Commodity prices soar despite subsidies

Bangladesh is struggling with a surge in the prices of essentials such as sugar, lentils, and soybean oil, despite significant government subsidies.

Last week, the government released Tk 1,596.76 crore in trade gap subsidies for five essential commodities, including sugar, lentils, and soybean oil, covering January to June 2023. This adds to Tk 1,600 crore allocated in the previous six months. Through the Trading Corporation of Bangladesh (TCB), these subsidized goods reach over 1 crore cardholders.

However, open-market prices remain stubbornly high. In March, TCB sold sugar and soybean oil at Tk 100 per kilogram, and lentils at Tk 60. Yet, dwindling imports, especially since the government transition, have aggravated shortages. Palm oil prices surged by Tk 10-19 per liter, and soybean oil rose by Tk 7 per liter.

The National Board of Revenue (NBR) reports a steep drop in raw sugar, palm, and soybean oil imports following the fall of the Awami League government. Though import duties on sugar were reduced, the supply gap persists, with Bangladesh demanding 24 lakh tons of sugar annually—far exceeding domestic production.

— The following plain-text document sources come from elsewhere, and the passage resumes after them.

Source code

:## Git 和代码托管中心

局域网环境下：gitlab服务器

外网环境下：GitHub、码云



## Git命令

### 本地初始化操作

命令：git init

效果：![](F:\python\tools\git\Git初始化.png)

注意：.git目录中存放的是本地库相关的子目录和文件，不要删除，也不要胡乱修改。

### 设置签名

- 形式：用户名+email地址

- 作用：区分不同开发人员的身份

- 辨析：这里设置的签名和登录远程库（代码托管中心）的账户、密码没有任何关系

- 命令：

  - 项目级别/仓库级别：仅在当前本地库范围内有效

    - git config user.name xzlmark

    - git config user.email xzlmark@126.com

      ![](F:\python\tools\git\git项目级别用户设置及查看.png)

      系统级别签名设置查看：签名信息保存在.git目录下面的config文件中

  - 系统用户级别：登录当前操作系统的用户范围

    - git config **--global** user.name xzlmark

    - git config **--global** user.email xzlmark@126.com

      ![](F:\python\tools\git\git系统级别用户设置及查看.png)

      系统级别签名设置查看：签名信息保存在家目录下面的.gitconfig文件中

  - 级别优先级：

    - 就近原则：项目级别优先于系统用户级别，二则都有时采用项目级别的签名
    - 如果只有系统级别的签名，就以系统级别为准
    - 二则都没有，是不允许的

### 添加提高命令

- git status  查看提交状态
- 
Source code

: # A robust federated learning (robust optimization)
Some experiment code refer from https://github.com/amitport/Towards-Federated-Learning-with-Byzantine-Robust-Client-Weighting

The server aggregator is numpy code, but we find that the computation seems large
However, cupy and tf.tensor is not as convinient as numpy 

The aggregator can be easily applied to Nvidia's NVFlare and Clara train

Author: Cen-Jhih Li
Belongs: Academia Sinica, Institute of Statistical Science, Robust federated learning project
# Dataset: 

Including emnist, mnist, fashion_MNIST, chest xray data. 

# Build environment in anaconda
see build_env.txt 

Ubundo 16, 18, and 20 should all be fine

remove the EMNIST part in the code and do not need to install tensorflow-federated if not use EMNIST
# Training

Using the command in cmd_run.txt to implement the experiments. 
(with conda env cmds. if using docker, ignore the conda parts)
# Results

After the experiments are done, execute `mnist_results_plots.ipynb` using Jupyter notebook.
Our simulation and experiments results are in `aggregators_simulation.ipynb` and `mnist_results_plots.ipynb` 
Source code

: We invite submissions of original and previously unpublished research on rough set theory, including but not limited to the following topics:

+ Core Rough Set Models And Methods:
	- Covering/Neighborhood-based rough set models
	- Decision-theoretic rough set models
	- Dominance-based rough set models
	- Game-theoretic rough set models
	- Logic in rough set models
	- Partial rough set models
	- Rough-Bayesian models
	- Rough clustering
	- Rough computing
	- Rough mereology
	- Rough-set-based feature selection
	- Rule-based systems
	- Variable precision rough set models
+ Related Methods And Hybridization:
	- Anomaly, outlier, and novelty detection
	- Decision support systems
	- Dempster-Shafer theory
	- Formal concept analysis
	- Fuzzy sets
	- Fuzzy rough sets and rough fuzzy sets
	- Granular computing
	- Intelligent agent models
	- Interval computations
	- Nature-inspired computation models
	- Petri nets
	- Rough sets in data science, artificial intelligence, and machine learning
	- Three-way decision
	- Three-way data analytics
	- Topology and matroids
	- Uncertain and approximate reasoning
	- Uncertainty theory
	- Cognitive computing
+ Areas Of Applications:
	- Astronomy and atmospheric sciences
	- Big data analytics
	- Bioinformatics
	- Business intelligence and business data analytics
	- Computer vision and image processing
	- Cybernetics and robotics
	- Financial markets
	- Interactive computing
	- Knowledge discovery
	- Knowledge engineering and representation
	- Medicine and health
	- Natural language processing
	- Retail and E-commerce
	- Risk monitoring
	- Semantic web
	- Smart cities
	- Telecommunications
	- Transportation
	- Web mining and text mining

Economist Dr. Reza Kibria highlighted that political upheaval often disrupts supply chains. He urged the promotion of entrepreneurs to boost production and imports. Additionally, floods in northern and Comilla regions have hit vegetable production, compounding the crisis.

While price-controlling syndicates were dismantled after the government shift, banks’ reluctance to provide import loans has led to a credit crunch. Kibria stressed that resuming lending would help reverse the declining imports.

TCB spokesperson Humayun Kabir noted that without TCB’s intervention, market prices would have climbed even further. Bangladesh also recorded its highest inflation in a decade in 2023-24, with food inflation exceeding 10% for much of the year.